- WHAT YOU NEED TO DO
Transcribe the listing word for word. Begin at its first line and end with the line containing "[pr]: https://github.com/zerothi/sisl/pulls".

- PROVIDED DATA
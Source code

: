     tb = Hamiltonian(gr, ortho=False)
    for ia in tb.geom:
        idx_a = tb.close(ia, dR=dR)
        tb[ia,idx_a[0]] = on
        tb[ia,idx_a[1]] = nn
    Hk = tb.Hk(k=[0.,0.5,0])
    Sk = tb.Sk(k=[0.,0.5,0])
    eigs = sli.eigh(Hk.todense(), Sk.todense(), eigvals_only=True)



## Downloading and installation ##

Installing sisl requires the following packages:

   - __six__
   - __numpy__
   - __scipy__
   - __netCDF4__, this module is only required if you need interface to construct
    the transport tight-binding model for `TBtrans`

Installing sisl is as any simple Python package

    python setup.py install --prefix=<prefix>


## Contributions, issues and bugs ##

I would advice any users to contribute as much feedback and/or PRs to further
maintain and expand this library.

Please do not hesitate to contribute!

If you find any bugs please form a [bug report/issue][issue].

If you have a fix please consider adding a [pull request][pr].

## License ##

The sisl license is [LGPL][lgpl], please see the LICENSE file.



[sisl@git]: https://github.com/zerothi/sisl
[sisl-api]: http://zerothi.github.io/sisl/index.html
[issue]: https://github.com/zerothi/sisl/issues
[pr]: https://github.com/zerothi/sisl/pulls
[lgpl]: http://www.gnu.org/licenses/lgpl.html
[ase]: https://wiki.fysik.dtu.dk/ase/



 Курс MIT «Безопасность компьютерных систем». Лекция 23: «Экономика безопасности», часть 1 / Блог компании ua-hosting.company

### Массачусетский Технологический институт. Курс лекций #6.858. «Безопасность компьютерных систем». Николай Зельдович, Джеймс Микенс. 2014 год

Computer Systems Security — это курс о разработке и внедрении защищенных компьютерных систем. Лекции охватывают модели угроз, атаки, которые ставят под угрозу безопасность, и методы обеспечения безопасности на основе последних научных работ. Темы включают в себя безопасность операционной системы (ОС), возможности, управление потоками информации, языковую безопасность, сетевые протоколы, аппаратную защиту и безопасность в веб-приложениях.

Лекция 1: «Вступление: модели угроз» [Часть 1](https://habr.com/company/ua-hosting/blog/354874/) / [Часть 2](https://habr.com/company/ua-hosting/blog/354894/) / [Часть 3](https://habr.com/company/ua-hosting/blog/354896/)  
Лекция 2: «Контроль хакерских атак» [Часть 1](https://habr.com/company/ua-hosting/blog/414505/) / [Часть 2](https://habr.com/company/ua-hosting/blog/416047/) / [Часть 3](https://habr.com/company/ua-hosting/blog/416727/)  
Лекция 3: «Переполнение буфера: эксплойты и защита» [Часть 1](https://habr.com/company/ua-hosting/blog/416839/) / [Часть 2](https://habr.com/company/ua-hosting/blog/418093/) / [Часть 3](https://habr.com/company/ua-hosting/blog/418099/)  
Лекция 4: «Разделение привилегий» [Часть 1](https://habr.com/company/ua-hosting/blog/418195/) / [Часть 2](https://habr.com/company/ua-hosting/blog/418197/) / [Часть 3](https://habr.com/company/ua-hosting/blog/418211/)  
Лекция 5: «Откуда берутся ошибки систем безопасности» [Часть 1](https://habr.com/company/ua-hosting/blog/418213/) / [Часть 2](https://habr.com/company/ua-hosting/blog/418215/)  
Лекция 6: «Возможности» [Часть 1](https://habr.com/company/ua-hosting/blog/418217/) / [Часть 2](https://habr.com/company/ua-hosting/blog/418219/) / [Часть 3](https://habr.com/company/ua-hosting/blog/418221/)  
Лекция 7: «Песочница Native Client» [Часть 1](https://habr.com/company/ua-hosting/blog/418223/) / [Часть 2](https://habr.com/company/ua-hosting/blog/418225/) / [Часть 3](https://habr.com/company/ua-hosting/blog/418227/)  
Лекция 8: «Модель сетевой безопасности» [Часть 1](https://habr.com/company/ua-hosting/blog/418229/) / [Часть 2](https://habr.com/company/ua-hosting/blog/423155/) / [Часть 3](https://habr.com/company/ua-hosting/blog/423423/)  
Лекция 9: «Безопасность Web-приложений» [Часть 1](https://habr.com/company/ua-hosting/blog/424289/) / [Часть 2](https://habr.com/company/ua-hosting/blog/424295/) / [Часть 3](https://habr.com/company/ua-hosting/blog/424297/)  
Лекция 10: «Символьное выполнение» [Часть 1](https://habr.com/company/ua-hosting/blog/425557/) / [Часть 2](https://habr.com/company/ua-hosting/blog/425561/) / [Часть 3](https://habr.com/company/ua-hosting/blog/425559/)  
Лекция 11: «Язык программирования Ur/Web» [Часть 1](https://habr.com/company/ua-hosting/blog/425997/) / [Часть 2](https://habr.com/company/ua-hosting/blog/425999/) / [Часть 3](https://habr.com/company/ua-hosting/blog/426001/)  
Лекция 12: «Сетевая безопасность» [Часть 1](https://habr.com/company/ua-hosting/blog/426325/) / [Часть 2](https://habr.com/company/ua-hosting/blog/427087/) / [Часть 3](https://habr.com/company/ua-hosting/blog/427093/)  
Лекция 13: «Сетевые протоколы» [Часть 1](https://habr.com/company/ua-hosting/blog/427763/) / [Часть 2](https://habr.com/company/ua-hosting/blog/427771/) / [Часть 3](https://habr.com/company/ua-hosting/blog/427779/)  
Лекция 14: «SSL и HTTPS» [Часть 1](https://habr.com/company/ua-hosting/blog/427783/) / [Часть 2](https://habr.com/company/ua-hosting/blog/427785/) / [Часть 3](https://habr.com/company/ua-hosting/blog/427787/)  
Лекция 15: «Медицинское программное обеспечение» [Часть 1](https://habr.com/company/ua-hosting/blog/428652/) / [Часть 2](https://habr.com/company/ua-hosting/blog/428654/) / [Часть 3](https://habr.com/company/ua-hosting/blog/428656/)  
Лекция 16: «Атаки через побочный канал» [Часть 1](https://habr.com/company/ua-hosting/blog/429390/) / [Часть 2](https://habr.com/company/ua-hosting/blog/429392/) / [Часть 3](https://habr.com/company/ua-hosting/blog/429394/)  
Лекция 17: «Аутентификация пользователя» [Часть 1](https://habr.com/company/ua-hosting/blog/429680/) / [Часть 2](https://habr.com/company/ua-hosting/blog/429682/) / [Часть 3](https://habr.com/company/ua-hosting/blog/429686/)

- YOUR SOLUTION
Source code

:     tb = Hamiltonian(gr, ortho=False)
    for ia in tb.geom:
        idx_a = tb.close(ia, dR=dR)
        tb[ia,idx_a[0]] = on
        tb[ia,idx_a[1]] = nn
    Hk = tb.Hk(k=[0.,0.5,0])
    Sk = tb.Sk(k=[0.,0.5,0])
    eigs = sli.eigh(Hk.todense(), Sk.todense(), eigvals_only=True)



## Downloading and installation ##

Installing sisl requires the following packages:

   - __six__
   - __numpy__
   - __scipy__
   - __netCDF4__, this module is only required if you need interface to construct
    the transport tight-binding model for `TBtrans`

Installing sisl is as any simple Python package

    python setup.py install --prefix=<prefix>


## Contributions, issues and bugs ##

I would advice any users to contribute as much feedback and/or PRs to further
maintain and expand this library.

Please do not hesitate to contribute!

If you find any bugs please form a [bug report/issue][issue].

If you have a fix please consider adding a [pull request][pr].

## License ##

The sisl license is [LGPL][lgpl], please see the LICENSE file.



[sisl@git]: https://github.com/zerothi/sisl
[sisl-api]: http://zerothi.github.io/sisl/index.html
[issue]: https://github.com/zerothi/sisl/issues
[pr]: https://github.com/zerothi/sisl/pulls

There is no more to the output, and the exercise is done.